程褚陌、长孙翀几人听到喊声也提着家伙加入战团。这几人一动手,围观的百姓也忍不住掺和进来,对着六个西域人就是一顿拳打脚踢。
本来是捉对茬架,直接演变成了群殴。
打架就得用棍棒,打的爽还不容易出人命,不能朝头打,不然一棍把对方放翻就少了对打的乐趣,萧仁旦边揍一个西域人边想到。
几个西域人正被萧仁旦几人和围观的百姓打得叽哩哇啦直叫唤,忽然魏钟显扯着尖嗓子喊道:“公差来了!公差来了!”
萧仁旦一听这话,当时扔了手里的椅子腿,一扯还在打人的李安:“别打了,赶紧跑,被公差逮住可就完了。”
其余几人听了萧仁旦的话,忙扔了手里的家伙式跟着萧仁旦跑上马车扬长而去,围观的百姓也纷纷鸟作兽散,只留下三个被西域人放倒的青皮和躺地下起不来的六个西域人。
公差挎着横刀跑到近前,除了逮住被打倒的青皮和西域人,再连根毛也没拿住。
萧仁旦、李安、长孙翀、程褚陌、杜贺、尉迟保凌、李诚骞、房逸皑挤在萧仁旦的马车里,哈哈哈笑着讨论刚才揍人的过程。

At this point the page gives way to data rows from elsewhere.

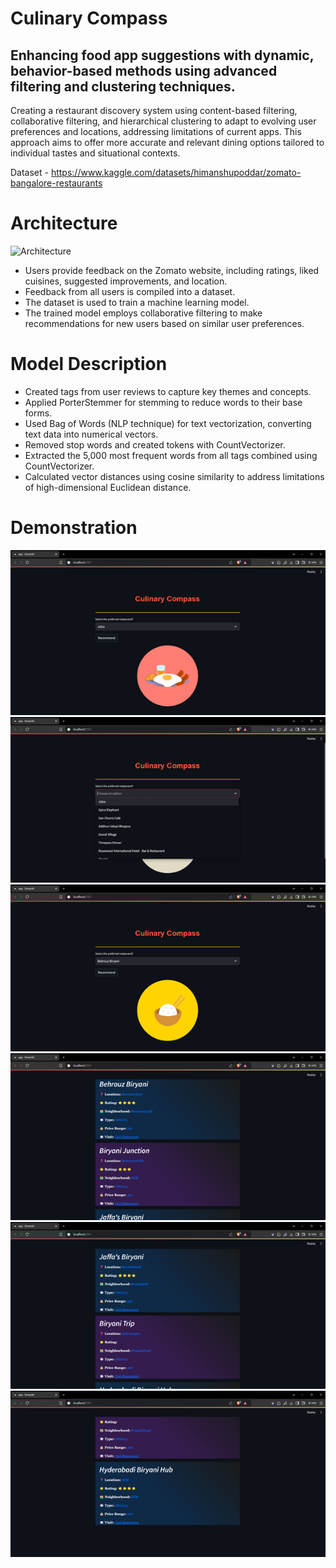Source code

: # Culinary Compass

## Enhancing food app suggestions with dynamic, behavior-based methods using advanced filtering and clustering techniques.

Creating a restaurant discovery system using content-based filtering, collaborative filtering, and hierarchical clustering to adapt to evolving user preferences and locations, addressing limitations of current apps. This approach aims to offer more accurate and relevant dining options tailored to individual tastes and situational contexts.

Dataset - https://www.kaggle.com/datasets/himanshupoddar/zomato-bangalore-restaurants

# Architecture

![Architecture](https://github.com/Pranav-Bidve/personalized-dining-navigator/blob/main/img/arch.png)

* Users provide feedback on the Zomato website, including ratings, liked cuisines, suggested improvements, and location.
* Feedback from all users is compiled into a dataset.
* The dataset is used to train a machine learning model.
* The trained model employs collaborative filtering to make recommendations for new users based on similar user preferences.

# Model Description
  
* Created tags from user reviews to capture key themes and concepts.
* Applied PorterStemmer for stemming to reduce words to their base forms.
* Used Bag of Words (NLP technique) for text vectorization, converting text data into numerical vectors.
* Removed stop words and created tokens with CountVectorizer.
* Extracted the 5,000 most frequent words from all tags combined using CountVectorizer.
* Calculated vector distances using cosine similarity to address limitations of high-dimensional Euclidean distance.

# Demonstration

![Hi](https://github.com/Pranav-Bidve/culinary-compass/blob/main/img/welcome_page.png)
![Hi](https://github.com/Pranav-Bidve/culinary-compass/blob/main/img/scroll.png)
![Hi](https://github.com/Pranav-Bidve/culinary-compass/blob/main/img/choice.png)
![Hi](https://github.com/Pranav-Bidve/culinary-compass/blob/main/img/recomm_1.png)
![Hi](https://github.com/Pranav-Bidve/culinary-compass/blob/main/img/recomm_2.png)
![Hi](https://github.com/Pranav-Bidve/culinary-compass/blob/main/img/recomm_3.png)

萧仁旦撩开马车帘向坐在车辕上的魏钟显吩咐道:“去,你回去把月满楼的账结了。”
李诚骞忙说道:“殿下,这可使不得,说好了是我请大家。”
萧仁旦摆摆手:“别跟本王争,有钱难买我开心,今天打了这一架本王身心舒爽的不行,比玩姐儿还开心。”
几人听了这话也纷纷笑着附和。
笑声随着马车咕噜噜的转动声在夜晚里传出很远。